*What the task requires*
Copied exactly and without pictures, the lines from the beginning of the entries through the one that holds "<li>Brazil</li>" should form the entire reply.

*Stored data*
......
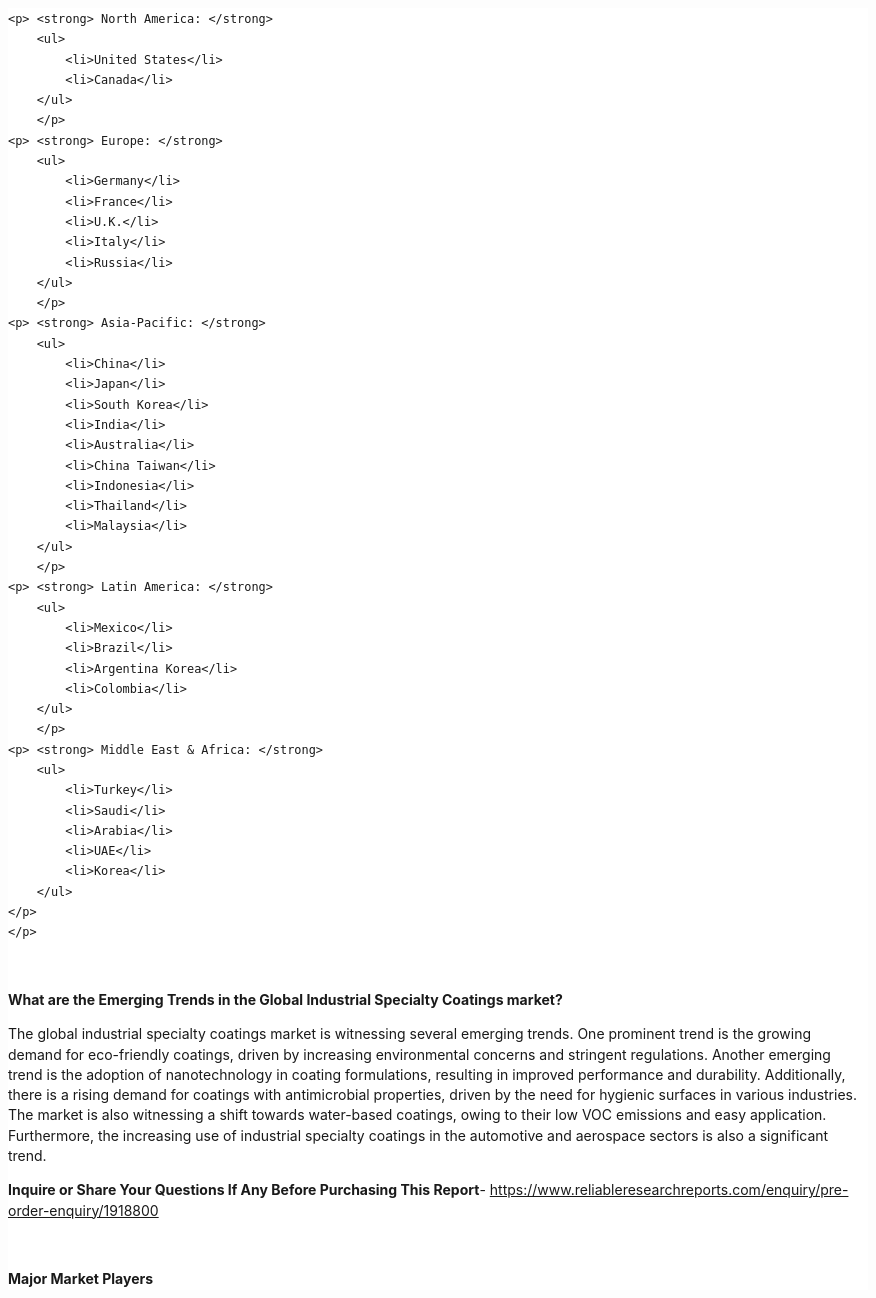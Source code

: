     <p> <strong> North America: </strong>
        <ul>
            <li>United States</li>
            <li>Canada</li>
        </ul>
        </p> 
    <p> <strong> Europe: </strong>
        <ul>
            <li>Germany</li>
            <li>France</li>
            <li>U.K.</li>
            <li>Italy</li>
            <li>Russia</li>
        </ul>
        </p> 
    <p> <strong> Asia-Pacific: </strong>
        <ul>
            <li>China</li>
            <li>Japan</li>
            <li>South Korea</li>
            <li>India</li>
            <li>Australia</li>
            <li>China Taiwan</li>
            <li>Indonesia</li>
            <li>Thailand</li>
            <li>Malaysia</li>
        </ul>
        </p> 
    <p> <strong> Latin America: </strong>
        <ul>
            <li>Mexico</li>
            <li>Brazil</li>
            <li>Argentina Korea</li>
            <li>Colombia</li>
        </ul>
        </p> 
    <p> <strong> Middle East & Africa: </strong>
        <ul>
            <li>Turkey</li>
            <li>Saudi</li>
            <li>Arabia</li>
            <li>UAE</li>
            <li>Korea</li>
        </ul>
    </p>
    </p>
<p>&nbsp;</p>
<p><strong>What are the Emerging Trends in the Global Industrial Specialty Coatings market?</strong></p>
<p><p>The global industrial specialty coatings market is witnessing several emerging trends. One prominent trend is the growing demand for eco-friendly coatings, driven by increasing environmental concerns and stringent regulations. Another emerging trend is the adoption of nanotechnology in coating formulations, resulting in improved performance and durability. Additionally, there is a rising demand for coatings with antimicrobial properties, driven by the need for hygienic surfaces in various industries. The market is also witnessing a shift towards water-based coatings, owing to their low VOC emissions and easy application. Furthermore, the increasing use of industrial specialty coatings in the automotive and aerospace sectors is also a significant trend.</p></p>
<p><strong>Inquire or Share Your Questions If Any Before Purchasing This Report</strong>- <a href="https://www.reliableresearchreports.com/enquiry/pre-order-enquiry/1918800">https://www.reliableresearchreports.com/enquiry/pre-order-enquiry/1918800</a></p>
<p>&nbsp;</p>
<p><strong>Major Market Players</strong></p>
......
*Written response*
Source code

:     <p> <strong> North America: </strong>
        <ul>
            <li>United States</li>
            <li>Canada</li>
        </ul>
        </p> 
    <p> <strong> Europe: </strong>
        <ul>
            <li>Germany</li>
            <li>France</li>
            <li>U.K.</li>
            <li>Italy</li>
            <li>Russia</li>
        </ul>
        </p> 
    <p> <strong> Asia-Pacific: </strong>
        <ul>
            <li>China</li>
            <li>Japan</li>
            <li>South Korea</li>
            <li>India</li>
            <li>Australia</li>
            <li>China Taiwan</li>
            <li>Indonesia</li>
            <li>Thailand</li>
            <li>Malaysia</li>
        </ul>
        </p> 
    <p> <strong> Latin America: </strong>
        <ul>
            <li>Mexico</li>
            <li>Brazil</li>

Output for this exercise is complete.